Gold prices (+0.2% to +$1,230.43 per ounce) inches up as prospects for slower U.S rate hikes weigh on the dollar.
3. Yields wait on Central Banks
What to expect from the European Central Bank (ECB) and Bank of Japan (BoJ)?
The market consensus does not believe that the ECB will provide any hints of policy tightening on Thursday.
Many believe that the ECB is still worried about the “mini taper tantrum” following ECB President Draghi’s speech in late June which resulted in a sharp move in yields (Bund 10-years went from -0.25% to +0.58%) and a rapid appreciation of the EUR (€1.1186-€1.1442).
Forward guidance of its exit strategy is expected at the September policy meeting.
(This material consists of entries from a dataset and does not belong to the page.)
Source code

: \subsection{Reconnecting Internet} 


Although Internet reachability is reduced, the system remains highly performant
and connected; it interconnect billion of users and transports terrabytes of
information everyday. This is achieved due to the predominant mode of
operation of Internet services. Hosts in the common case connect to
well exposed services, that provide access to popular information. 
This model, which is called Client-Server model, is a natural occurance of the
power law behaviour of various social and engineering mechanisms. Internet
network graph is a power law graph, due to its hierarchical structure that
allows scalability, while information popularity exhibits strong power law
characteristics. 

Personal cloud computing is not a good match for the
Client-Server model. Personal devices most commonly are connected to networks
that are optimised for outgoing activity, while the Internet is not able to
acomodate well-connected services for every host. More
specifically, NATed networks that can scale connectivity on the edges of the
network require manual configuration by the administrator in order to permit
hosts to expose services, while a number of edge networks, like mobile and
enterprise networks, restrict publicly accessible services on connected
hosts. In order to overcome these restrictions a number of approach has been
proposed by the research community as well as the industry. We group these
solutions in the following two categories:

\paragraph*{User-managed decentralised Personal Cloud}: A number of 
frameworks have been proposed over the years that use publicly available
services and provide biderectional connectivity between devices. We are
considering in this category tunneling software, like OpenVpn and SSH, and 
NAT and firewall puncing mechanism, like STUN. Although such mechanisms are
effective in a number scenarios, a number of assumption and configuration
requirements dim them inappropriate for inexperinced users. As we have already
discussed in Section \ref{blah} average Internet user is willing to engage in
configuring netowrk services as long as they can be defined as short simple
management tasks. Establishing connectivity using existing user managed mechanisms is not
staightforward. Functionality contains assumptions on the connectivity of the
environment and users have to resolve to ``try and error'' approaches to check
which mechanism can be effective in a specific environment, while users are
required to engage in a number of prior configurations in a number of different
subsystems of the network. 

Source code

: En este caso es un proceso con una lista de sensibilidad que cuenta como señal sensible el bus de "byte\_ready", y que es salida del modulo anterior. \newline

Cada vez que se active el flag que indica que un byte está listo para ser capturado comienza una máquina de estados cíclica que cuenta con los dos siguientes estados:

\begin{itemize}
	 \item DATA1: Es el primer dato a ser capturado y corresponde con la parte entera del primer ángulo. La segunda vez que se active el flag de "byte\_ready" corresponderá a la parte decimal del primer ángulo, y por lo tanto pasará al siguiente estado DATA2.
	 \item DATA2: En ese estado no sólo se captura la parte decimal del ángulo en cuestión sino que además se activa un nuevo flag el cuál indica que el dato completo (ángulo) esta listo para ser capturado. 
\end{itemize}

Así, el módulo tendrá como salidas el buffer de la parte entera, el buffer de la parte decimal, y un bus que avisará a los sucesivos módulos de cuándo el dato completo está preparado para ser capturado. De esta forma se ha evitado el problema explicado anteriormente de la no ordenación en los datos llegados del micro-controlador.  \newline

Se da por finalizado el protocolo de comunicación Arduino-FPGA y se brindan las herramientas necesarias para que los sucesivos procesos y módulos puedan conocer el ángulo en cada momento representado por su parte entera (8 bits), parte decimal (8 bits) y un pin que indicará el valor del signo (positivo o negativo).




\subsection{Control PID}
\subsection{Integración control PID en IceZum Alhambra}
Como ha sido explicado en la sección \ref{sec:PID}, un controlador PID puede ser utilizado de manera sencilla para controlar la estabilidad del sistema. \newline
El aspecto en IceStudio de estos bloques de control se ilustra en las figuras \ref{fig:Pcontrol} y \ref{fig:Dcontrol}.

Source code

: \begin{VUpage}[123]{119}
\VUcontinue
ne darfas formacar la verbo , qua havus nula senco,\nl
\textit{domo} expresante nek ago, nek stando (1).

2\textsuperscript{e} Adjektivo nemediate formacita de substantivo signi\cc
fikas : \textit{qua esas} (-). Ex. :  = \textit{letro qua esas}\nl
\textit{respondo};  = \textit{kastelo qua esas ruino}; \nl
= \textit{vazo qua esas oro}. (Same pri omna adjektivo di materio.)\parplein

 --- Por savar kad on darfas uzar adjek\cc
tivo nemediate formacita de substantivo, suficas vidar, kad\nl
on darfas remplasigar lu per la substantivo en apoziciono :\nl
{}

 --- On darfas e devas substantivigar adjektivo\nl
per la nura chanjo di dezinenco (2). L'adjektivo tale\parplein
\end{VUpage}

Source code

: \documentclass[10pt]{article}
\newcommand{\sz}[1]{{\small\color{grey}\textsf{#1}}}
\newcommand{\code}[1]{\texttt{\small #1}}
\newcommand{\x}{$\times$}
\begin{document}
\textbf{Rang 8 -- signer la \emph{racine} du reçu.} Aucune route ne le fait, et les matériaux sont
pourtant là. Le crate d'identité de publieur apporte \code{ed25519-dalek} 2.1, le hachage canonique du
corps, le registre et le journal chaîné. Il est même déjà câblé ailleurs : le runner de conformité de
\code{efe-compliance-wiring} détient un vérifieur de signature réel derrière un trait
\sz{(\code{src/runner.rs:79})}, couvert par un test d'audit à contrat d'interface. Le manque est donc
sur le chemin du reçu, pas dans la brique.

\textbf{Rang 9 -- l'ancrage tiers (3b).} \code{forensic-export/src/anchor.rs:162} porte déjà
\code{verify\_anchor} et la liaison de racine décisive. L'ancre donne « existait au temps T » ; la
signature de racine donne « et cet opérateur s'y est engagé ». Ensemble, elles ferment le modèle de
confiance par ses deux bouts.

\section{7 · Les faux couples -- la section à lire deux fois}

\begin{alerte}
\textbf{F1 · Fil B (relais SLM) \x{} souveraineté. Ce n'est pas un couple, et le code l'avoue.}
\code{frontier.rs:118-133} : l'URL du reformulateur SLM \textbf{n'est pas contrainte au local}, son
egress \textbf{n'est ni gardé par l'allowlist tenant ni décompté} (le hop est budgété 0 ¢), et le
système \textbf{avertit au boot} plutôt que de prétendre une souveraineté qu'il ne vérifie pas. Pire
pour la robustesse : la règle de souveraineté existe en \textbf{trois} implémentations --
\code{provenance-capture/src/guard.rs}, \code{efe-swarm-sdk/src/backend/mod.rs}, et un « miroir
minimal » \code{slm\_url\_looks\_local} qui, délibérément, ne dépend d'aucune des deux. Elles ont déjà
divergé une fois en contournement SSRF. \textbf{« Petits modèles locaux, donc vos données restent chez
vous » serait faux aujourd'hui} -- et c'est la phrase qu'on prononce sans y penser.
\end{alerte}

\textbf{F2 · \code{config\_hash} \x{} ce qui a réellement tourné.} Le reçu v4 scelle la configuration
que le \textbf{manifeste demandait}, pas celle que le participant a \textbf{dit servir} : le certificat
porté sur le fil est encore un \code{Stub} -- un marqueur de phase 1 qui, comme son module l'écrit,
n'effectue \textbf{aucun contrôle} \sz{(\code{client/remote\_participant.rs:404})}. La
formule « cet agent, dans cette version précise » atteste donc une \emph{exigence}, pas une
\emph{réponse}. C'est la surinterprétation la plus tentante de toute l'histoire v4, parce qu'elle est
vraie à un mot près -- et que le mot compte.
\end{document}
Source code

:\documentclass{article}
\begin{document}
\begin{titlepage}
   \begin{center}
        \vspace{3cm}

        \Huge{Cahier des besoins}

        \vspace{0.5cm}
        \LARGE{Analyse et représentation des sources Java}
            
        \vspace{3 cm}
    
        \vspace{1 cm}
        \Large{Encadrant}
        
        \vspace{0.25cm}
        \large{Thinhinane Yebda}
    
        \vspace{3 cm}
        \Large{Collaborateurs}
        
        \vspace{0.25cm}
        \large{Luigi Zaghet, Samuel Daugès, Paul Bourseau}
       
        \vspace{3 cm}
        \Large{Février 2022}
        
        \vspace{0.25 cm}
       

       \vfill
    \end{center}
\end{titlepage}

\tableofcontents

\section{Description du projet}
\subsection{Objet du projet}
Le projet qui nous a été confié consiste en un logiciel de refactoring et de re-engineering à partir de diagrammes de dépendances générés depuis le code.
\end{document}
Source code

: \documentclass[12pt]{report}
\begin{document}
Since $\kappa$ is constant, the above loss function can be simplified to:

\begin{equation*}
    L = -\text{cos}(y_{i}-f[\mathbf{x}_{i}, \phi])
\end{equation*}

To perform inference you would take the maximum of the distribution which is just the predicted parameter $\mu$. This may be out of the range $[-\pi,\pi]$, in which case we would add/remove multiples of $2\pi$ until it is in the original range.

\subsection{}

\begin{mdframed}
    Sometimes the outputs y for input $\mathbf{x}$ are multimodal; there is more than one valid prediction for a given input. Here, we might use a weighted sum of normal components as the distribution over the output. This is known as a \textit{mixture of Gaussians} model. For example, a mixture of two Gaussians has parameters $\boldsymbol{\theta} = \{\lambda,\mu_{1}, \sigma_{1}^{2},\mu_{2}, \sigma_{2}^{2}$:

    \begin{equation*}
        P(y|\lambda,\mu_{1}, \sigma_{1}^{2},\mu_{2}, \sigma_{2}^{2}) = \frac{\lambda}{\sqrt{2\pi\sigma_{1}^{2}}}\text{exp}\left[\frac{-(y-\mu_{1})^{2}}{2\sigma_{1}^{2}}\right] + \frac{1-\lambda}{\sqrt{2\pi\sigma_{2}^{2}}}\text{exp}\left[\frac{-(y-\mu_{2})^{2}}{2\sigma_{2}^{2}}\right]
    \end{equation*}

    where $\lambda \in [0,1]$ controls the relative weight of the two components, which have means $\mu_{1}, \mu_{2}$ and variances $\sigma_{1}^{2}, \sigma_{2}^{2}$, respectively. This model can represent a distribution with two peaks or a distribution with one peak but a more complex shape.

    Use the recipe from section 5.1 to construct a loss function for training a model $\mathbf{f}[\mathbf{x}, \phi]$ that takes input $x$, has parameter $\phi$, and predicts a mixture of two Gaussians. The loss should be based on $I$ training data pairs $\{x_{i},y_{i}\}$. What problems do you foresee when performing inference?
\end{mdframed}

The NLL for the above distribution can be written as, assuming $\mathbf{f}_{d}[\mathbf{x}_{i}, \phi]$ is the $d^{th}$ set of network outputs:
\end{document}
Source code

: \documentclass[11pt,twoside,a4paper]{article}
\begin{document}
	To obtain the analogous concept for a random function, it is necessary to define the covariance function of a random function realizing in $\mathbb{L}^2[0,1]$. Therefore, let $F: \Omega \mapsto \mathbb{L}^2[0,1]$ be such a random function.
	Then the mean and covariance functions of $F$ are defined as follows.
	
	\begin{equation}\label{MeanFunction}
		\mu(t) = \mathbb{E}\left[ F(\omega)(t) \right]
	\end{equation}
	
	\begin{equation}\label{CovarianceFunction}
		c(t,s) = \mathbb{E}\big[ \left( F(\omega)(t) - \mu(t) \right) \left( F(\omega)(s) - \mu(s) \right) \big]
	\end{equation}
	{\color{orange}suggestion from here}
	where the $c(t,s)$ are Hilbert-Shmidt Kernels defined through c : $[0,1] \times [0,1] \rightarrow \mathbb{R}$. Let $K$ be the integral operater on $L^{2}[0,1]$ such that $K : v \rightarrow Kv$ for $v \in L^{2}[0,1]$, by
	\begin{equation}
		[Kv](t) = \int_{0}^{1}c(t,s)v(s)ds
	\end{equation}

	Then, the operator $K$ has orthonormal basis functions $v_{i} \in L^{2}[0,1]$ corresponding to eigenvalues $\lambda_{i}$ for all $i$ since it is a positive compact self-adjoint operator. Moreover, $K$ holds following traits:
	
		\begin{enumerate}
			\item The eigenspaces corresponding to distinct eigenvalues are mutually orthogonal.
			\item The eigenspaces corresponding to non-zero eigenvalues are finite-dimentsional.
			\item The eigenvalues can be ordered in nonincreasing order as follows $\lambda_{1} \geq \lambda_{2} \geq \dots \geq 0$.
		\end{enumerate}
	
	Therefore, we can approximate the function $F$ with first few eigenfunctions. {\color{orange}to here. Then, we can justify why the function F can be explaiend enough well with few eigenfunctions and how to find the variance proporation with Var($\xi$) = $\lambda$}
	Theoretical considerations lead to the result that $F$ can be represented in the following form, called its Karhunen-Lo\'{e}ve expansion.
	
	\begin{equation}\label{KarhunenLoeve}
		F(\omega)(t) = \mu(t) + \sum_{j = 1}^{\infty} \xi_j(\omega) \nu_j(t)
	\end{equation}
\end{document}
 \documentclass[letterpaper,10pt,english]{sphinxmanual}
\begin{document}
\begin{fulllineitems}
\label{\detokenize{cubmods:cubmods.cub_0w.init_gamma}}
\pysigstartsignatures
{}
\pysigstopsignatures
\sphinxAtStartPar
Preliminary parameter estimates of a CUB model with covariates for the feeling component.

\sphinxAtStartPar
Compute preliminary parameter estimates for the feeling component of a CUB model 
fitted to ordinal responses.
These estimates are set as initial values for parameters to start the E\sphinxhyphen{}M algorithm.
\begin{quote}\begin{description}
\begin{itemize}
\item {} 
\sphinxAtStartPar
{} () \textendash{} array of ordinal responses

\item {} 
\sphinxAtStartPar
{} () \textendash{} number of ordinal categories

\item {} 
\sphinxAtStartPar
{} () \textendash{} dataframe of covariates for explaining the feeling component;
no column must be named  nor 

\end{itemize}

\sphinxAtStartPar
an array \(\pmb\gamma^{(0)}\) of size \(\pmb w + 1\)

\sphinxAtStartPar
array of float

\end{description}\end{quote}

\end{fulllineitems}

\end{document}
The Bank of Japan (BoJ) is expected to stand pat, proceeding with yield control policy.
4. Dollar nurses losses
The ‘mighty’ dollar continues to flounder atop of its 10-month lows vs. G10 currency pairs as investors cheer upbeat Chinese data (see below) by piling into leveraged positions such as the AUD (A$0.7817), CAD (C$1.2662) and other high-yielding currencies.
U.K’s Brexit Minister Davis is in Brussels for the first full round of Brexit talks. GBP/USD is holding below the psychological £1.31 level, down -0.3% at £1.3066. The pound had been firmer in recent sessions as U.K government was seen as being more seen flexible on immigration aspects in talks.
The EUR/USD is a tad lower ahead of the U.S open at €1.1450 as Euro Zone inflation data this morning (see below) keeps the argument for a steady ECB policy this week.
5. China data robust, Euro reports as expected
Data overnight saw China’s Q2 GDP topping forecasts with a rise of +6.9% on the year (vs. +6.5% 2017 target), while retail sale (+11% vs. +10.6%) and industrial output (+7.6% vs. +6.5%) were both strong.
Also China’s President Xi indicated that the PBoC would play a stronger role in defending against risks. Prudent monetary policy should be firmly implemented and the PBOC should take a stronger macro-prudential policy role.
In Europe, June’s Final CPI (+1.3%, y/y) was unrevised and below the target for the third consecutive month ahead of Thursday’s ECB meeting.
This article is for general information purposes only. It is not investment advice or a solution to buy or sell securities.